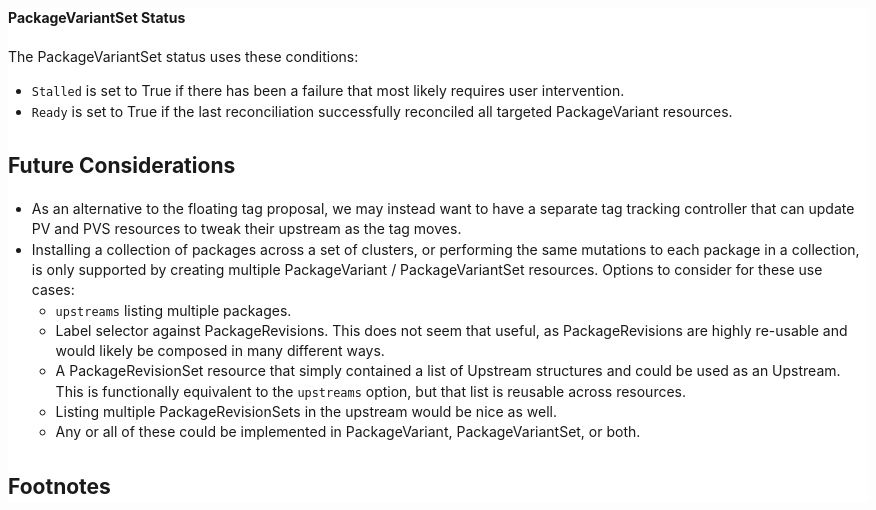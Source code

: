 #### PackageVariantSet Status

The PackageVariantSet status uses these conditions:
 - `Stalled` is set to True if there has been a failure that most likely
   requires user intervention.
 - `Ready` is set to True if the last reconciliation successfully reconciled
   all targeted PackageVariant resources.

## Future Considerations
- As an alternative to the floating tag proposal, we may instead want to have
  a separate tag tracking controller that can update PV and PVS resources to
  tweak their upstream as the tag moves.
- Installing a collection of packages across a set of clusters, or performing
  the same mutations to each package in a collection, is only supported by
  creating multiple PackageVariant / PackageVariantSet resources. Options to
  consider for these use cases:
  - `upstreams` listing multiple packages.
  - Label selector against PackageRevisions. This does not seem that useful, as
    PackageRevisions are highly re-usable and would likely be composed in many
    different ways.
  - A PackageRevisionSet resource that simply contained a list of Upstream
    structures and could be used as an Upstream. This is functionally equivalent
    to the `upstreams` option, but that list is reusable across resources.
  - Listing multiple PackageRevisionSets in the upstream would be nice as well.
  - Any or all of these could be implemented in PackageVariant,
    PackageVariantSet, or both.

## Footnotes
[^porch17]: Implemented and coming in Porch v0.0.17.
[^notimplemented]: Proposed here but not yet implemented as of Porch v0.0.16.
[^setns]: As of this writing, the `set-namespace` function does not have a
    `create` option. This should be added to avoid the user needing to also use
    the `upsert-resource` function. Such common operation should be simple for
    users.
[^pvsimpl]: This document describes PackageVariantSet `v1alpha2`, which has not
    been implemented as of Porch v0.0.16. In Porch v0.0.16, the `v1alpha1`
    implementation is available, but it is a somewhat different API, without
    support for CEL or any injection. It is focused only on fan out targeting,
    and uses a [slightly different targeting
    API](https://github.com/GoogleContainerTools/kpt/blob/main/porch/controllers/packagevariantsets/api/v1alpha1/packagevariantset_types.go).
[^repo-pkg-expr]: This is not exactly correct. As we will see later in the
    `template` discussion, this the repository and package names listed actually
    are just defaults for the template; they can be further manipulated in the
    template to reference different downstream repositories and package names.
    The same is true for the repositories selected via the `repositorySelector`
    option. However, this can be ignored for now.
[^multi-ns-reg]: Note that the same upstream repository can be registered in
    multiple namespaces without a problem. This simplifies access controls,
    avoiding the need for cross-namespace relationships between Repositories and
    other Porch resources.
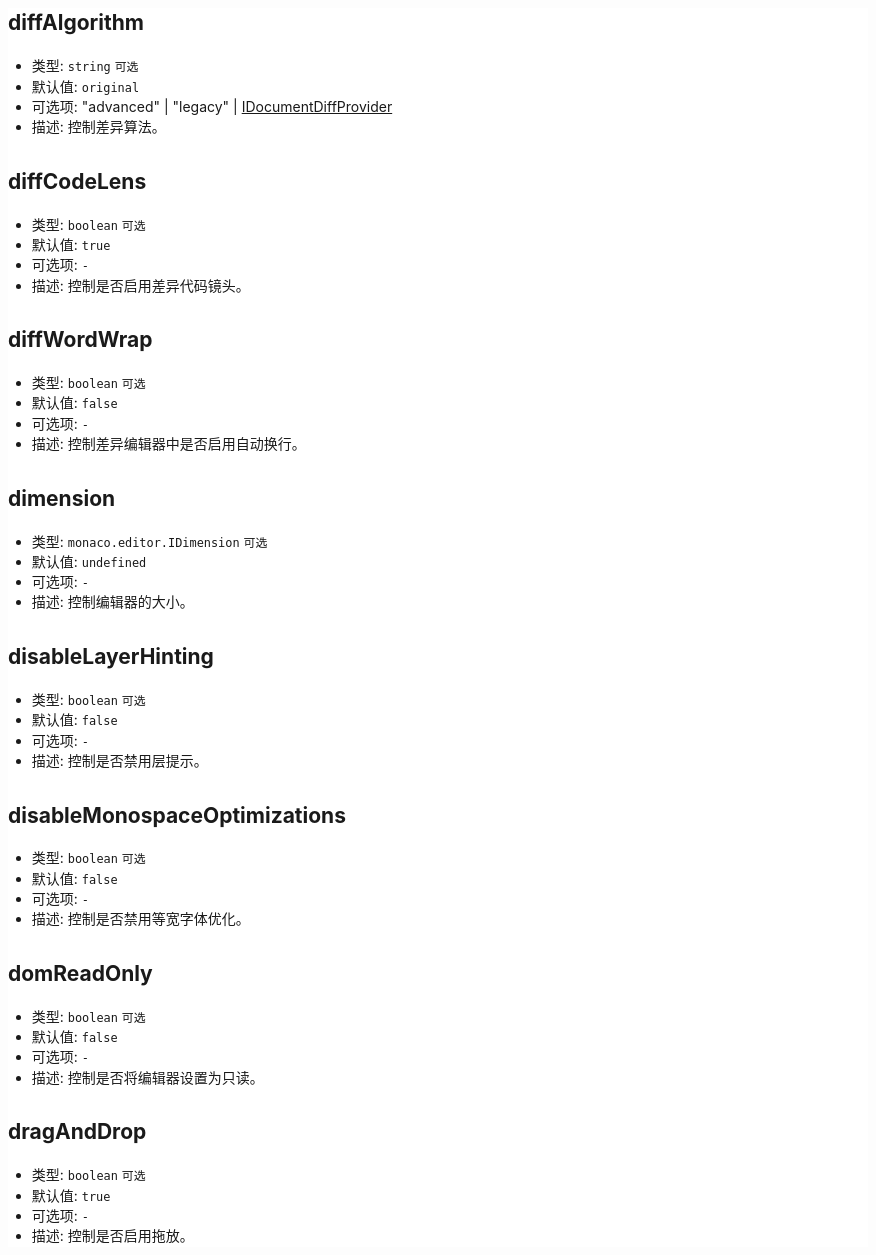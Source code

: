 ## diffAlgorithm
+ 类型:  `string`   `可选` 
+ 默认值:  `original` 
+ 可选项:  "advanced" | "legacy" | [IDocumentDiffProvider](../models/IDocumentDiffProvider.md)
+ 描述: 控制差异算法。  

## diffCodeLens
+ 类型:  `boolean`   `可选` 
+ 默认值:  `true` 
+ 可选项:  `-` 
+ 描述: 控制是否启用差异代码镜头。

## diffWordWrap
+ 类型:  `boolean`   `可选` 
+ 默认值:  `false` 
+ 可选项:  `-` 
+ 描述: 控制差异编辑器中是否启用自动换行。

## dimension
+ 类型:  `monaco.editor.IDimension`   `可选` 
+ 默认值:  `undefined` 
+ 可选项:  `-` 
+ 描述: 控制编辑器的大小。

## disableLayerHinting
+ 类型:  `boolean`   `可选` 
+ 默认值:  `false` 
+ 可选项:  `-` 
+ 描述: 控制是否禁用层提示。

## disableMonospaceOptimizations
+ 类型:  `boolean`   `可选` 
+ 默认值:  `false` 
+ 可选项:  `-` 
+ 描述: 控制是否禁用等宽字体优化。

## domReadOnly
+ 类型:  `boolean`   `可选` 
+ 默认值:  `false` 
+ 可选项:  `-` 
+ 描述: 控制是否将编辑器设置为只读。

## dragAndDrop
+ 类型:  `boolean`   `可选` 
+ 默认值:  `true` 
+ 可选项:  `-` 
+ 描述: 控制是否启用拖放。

● ● ● ●

_YOUR GOAL_. Each line containing the word "that" needs to be copied from the data above.

_ANSWER TO THIS PROBLEM_.
 - `Stalled` is set to True if there has been a failure that most likely
  a separate tag tracking controller that can update PV and PVS resources to
  - Label selector against PackageRevisions. This does not seem that useful, as
  - A PackageRevisionSet resource that simply contained a list of Upstream
    to the `upstreams` option, but that list is reusable across resources.
[^multi-ns-reg]: Note that the same upstream repository can be registered in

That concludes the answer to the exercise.